BEGIN INPUT RECORDS

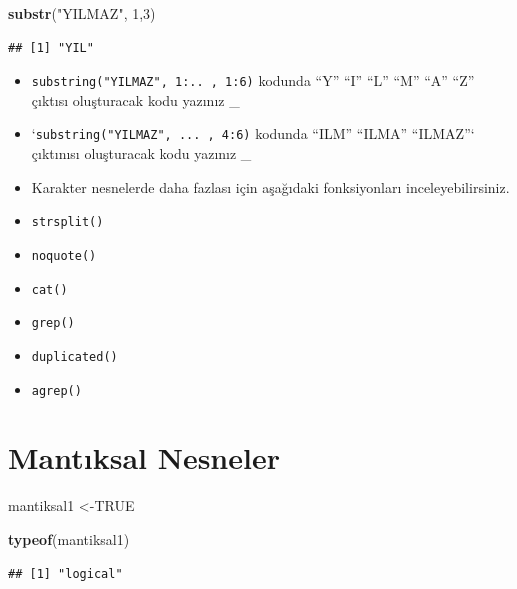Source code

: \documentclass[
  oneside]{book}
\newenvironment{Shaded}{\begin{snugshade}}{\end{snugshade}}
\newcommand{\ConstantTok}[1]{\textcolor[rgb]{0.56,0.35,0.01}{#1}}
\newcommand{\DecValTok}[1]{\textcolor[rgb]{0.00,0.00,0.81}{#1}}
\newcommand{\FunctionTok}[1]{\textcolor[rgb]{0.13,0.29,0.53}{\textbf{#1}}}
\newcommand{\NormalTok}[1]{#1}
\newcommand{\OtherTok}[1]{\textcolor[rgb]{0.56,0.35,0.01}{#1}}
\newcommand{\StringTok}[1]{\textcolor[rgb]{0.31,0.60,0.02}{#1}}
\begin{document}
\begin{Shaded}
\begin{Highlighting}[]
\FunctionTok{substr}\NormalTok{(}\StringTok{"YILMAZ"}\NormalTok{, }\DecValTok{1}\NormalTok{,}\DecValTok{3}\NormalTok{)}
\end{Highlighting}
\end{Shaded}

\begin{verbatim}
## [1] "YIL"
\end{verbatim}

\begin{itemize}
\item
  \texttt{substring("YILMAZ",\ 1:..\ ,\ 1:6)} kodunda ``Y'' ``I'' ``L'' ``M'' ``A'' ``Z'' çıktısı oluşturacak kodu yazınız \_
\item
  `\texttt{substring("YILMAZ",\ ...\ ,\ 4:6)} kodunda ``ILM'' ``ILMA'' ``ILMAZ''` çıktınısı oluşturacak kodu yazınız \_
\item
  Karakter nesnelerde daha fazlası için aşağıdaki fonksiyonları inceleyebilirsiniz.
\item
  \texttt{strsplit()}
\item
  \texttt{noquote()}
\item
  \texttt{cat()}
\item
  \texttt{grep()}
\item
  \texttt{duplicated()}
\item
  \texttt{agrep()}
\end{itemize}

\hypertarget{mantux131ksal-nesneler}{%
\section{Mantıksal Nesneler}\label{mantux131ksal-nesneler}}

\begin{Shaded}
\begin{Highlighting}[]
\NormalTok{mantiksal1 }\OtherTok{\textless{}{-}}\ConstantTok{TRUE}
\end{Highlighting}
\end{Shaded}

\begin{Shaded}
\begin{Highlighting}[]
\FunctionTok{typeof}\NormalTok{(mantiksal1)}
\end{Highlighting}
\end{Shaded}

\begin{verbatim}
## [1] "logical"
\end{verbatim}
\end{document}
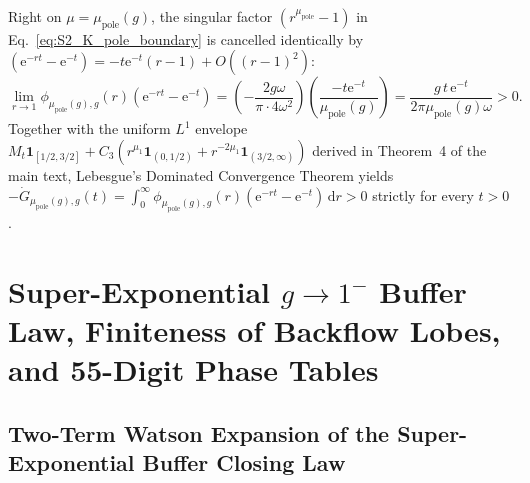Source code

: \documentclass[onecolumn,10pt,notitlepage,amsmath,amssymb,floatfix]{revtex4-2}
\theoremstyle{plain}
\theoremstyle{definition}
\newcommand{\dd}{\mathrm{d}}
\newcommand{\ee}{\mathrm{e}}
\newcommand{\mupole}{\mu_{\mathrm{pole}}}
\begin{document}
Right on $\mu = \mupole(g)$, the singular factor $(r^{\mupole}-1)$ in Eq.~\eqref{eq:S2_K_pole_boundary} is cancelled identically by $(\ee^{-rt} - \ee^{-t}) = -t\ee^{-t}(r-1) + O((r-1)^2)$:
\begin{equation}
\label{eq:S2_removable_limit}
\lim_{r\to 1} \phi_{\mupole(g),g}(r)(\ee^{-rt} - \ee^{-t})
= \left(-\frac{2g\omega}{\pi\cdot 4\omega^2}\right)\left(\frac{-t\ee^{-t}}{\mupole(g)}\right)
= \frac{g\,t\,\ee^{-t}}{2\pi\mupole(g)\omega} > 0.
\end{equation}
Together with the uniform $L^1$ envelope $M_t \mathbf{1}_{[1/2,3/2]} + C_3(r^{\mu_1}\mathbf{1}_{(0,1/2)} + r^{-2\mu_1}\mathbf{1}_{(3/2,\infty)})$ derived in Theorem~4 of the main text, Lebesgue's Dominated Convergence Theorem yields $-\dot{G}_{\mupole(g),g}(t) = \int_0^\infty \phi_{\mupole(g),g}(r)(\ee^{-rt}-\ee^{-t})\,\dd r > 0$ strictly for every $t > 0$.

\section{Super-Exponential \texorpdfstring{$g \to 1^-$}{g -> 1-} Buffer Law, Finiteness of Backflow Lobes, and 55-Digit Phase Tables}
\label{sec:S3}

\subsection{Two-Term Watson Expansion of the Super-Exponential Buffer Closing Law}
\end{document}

END INPUT RECORDS

Could you give the material above again, exactly and without its pictures?

Source code

: \documentclass[
  oneside]{book}
\newenvironment{Shaded}{\begin{snugshade}}{\end{snugshade}}
\newcommand{\ConstantTok}[1]{\textcolor[rgb]{0.56,0.35,0.01}{#1}}
\newcommand{\DecValTok}[1]{\textcolor[rgb]{0.00,0.00,0.81}{#1}}
\newcommand{\FunctionTok}[1]{\textcolor[rgb]{0.13,0.29,0.53}{\textbf{#1}}}
\newcommand{\NormalTok}[1]{#1}
\newcommand{\OtherTok}[1]{\textcolor[rgb]{0.56,0.35,0.01}{#1}}
\newcommand{\StringTok}[1]{\textcolor[rgb]{0.31,0.60,0.02}{#1}}
\begin{document}
\begin{Shaded}
\begin{Highlighting}[]
\FunctionTok{substr}\NormalTok{(}\StringTok{"YILMAZ"}\NormalTok{, }\DecValTok{1}\NormalTok{,}\DecValTok{3}\NormalTok{)}
\end{Highlighting}
\end{Shaded}

\begin{verbatim}
## [1] "YIL"
\end{verbatim}

\begin{itemize}
\item
  \texttt{substring("YILMAZ",\ 1:..\ ,\ 1:6)} kodunda ``Y'' ``I'' ``L'' ``M'' ``A'' ``Z'' çıktısı oluşturacak kodu yazınız \_
\item
  `\texttt{substring("YILMAZ",\ ...\ ,\ 4:6)} kodunda ``ILM'' ``ILMA'' ``ILMAZ''` çıktınısı oluşturacak kodu yazınız \_
\item
  Karakter nesnelerde daha fazlası için aşağıdaki fonksiyonları inceleyebilirsiniz.
\item
  \texttt{strsplit()}
\item
  \texttt{noquote()}
\item
  \texttt{cat()}
\item
  \texttt{grep()}
\item
  \texttt{duplicated()}
\item
  \texttt{agrep()}
\end{itemize}

\hypertarget{mantux131ksal-nesneler}{%
\section{Mantıksal Nesneler}\label{mantux131ksal-nesneler}}

\begin{Shaded}
\begin{Highlighting}[]
\NormalTok{mantiksal1 }\OtherTok{\textless{}{-}}\ConstantTok{TRUE}
\end{Highlighting}
\end{Shaded}

\begin{Shaded}
\begin{Highlighting}[]
\FunctionTok{typeof}\NormalTok{(mantiksal1)}
\end{Highlighting}
\end{Shaded}

\begin{verbatim}
## [1] "logical"
\end{verbatim}
\end{document}
Source code

: \documentclass[onecolumn,10pt,notitlepage,amsmath,amssymb,floatfix]{revtex4-2}
\theoremstyle{plain}
\theoremstyle{definition}
\newcommand{\dd}{\mathrm{d}}
\newcommand{\ee}{\mathrm{e}}
\newcommand{\mupole}{\mu_{\mathrm{pole}}}
\begin{document}
Right on $\mu = \mupole(g)$, the singular factor $(r^{\mupole}-1)$ in Eq.~\eqref{eq:S2_K_pole_boundary} is cancelled identically by $(\ee^{-rt} - \ee^{-t}) = -t\ee^{-t}(r-1) + O((r-1)^2)$:
\begin{equation}
\label{eq:S2_removable_limit}
\lim_{r\to 1} \phi_{\mupole(g),g}(r)(\ee^{-rt} - \ee^{-t})
= \left(-\frac{2g\omega}{\pi\cdot 4\omega^2}\right)\left(\frac{-t\ee^{-t}}{\mupole(g)}\right)
= \frac{g\,t\,\ee^{-t}}{2\pi\mupole(g)\omega} > 0.
\end{equation}
Together with the uniform $L^1$ envelope $M_t \mathbf{1}_{[1/2,3/2]} + C_3(r^{\mu_1}\mathbf{1}_{(0,1/2)} + r^{-2\mu_1}\mathbf{1}_{(3/2,\infty)})$ derived in Theorem~4 of the main text, Lebesgue's Dominated Convergence Theorem yields $-\dot{G}_{\mupole(g),g}(t) = \int_0^\infty \phi_{\mupole(g),g}(r)(\ee^{-rt}-\ee^{-t})\,\dd r > 0$ strictly for every $t > 0$.

\section{Super-Exponential \texorpdfstring{$g \to 1^-$}{g -> 1-} Buffer Law, Finiteness of Backflow Lobes, and 55-Digit Phase Tables}
\label{sec:S3}

\subsection{Two-Term Watson Expansion of the Super-Exponential Buffer Closing Law}
\end{document}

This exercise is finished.